#### [Assigned task]
The copy you return should hold only the lines from the top of the data below through the line with "really serious testing.", each duplicated exactly and with no pictures.

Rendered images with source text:

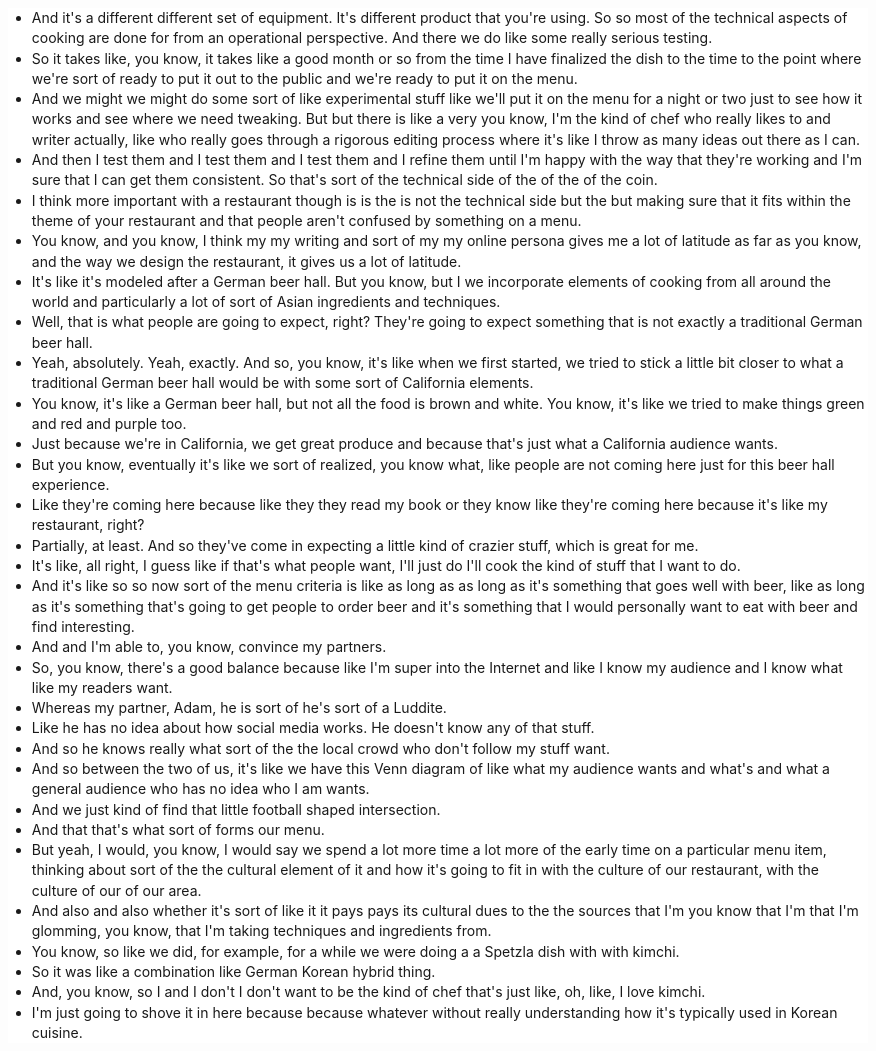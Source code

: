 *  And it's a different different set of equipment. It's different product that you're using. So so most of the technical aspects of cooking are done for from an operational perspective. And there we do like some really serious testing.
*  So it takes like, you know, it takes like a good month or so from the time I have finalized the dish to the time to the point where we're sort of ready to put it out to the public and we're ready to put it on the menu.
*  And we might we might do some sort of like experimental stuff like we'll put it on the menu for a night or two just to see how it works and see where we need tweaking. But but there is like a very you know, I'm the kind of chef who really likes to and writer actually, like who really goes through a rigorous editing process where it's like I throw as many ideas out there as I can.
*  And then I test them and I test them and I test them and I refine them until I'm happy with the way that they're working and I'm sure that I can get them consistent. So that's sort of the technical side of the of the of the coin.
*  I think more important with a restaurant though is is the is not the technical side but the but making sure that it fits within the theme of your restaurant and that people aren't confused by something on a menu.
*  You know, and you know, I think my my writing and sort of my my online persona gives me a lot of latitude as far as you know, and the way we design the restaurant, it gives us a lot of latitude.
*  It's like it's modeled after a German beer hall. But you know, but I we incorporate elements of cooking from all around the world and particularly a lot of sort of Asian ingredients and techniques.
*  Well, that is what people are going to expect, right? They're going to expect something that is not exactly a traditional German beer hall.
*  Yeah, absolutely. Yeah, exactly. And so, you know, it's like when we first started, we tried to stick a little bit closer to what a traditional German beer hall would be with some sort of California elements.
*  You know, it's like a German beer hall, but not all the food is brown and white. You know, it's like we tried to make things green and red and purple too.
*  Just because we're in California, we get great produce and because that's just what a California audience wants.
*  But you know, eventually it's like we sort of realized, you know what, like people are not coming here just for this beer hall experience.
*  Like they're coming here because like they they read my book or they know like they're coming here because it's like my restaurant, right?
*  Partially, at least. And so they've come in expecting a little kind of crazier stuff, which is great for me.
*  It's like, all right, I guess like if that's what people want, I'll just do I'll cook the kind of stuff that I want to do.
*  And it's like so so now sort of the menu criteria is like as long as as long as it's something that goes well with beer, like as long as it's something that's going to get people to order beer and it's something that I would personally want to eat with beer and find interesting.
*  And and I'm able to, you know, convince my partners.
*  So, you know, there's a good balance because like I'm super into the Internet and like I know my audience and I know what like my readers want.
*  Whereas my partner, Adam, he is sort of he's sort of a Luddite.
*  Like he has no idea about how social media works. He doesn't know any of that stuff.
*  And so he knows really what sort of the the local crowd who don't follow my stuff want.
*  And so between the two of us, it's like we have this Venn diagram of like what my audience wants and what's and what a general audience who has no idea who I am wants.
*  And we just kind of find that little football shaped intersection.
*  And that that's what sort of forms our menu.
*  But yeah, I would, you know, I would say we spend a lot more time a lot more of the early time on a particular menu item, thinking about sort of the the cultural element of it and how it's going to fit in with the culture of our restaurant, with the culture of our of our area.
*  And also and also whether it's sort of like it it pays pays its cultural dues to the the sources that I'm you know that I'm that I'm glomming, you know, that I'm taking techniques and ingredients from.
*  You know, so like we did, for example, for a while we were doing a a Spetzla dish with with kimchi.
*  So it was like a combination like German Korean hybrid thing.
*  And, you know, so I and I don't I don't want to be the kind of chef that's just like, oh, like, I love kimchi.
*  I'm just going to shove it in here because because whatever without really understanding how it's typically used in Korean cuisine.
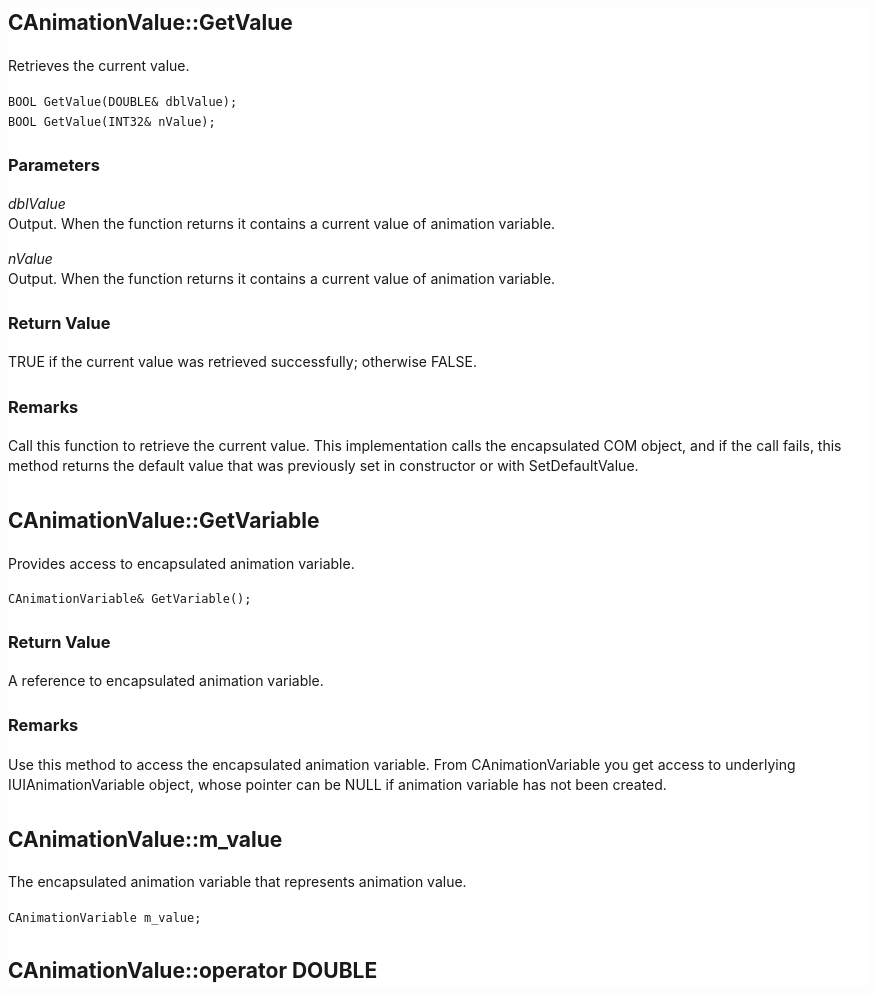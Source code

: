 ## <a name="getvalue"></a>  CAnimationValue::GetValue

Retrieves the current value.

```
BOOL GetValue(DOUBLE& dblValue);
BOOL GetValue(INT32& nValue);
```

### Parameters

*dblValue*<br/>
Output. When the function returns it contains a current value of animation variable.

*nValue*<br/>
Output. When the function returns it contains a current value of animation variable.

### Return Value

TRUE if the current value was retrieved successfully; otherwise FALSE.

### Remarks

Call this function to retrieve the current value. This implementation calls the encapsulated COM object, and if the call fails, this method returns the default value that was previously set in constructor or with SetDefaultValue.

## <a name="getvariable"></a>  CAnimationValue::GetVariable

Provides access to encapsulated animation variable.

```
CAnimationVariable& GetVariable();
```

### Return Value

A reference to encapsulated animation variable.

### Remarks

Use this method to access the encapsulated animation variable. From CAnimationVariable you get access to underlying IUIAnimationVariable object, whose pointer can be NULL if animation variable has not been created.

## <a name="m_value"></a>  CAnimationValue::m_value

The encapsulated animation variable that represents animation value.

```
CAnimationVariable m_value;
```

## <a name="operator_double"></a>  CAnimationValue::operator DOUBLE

#### [Solution]
Source code

: *  And it's a different different set of equipment. It's different product that you're using. So so most of the technical aspects of cooking are done for from an operational perspective. And there we do like some really serious testing.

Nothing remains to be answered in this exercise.